Worldwide and in Norway, cities face challenges to reduce greenhouse gas emissions, air and noise pollution, while increasing the accessibility and liveability of residential, work and living environments to all citizens. Car and bike sharing could provide solutions to these challenges, thanks to optimised use of vehicles, space, energy, financial and material resources, as well as potential benefits for social inclusion. However, while shared mobility is rapidly increasing and political support is shifting in its favour (in Norway and abroad), publically funded scientific research into this phenomenon is still in its infancy.
The primary objective of the project is to develop a comprehensive interdisciplinary understanding of the conditions that support the upscaling of shared urban mobility and define its environmental, social and economic sustainability. Hereto, first, from a user perspective we analyse who uses car/bike sharing, why and how this affects their daily mobility patterns and subsequent CO2-emissions. Second, from a supplier perspective we envisage which organisations and business models could provide sustainable upscaling of shared mobility. And third, from a policy perspective we examine policy change/innovation, and how to define a policy mix that best supports the sustainable upscaling of car and bike sharing.

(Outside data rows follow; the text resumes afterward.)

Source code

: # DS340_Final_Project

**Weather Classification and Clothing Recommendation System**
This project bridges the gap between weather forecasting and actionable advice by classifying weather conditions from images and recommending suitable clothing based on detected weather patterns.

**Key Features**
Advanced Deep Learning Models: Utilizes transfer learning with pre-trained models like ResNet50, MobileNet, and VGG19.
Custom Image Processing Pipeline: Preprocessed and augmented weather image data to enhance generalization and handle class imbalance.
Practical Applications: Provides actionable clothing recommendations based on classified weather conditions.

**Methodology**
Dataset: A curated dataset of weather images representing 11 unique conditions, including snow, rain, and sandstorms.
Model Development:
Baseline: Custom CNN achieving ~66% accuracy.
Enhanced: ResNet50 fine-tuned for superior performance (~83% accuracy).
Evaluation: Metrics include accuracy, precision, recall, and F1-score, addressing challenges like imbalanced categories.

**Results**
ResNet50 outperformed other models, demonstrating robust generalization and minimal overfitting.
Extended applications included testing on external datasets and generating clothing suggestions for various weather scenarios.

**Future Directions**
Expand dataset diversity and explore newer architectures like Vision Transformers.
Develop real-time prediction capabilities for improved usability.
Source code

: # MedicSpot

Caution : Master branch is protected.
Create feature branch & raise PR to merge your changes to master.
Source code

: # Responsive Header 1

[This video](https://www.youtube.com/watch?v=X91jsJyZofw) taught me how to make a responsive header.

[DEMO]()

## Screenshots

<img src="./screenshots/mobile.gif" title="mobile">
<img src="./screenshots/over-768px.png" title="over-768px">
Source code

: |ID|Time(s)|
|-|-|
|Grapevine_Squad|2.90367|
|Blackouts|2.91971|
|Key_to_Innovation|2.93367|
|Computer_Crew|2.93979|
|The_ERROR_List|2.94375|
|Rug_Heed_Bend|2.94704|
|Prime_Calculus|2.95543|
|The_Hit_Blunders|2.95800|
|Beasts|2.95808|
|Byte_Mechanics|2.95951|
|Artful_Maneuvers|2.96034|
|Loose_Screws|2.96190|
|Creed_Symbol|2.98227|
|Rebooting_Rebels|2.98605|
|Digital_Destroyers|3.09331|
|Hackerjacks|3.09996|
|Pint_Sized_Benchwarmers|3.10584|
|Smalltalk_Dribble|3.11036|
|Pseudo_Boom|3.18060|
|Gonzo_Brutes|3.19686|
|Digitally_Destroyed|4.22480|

Anticipated Norwegian insights will be contrasted with findings from the Netherlands. The consortium consists of an interdisciplinary group of Norwegian and Dutch researchers, as well as a user group of societal stakeholders. Knowledge is communicated via scientific publications, reports and interactive national and international stakeholder workshops, and is expected to support policy innovations and increase the innovative potential amongst shared mobility suppliers.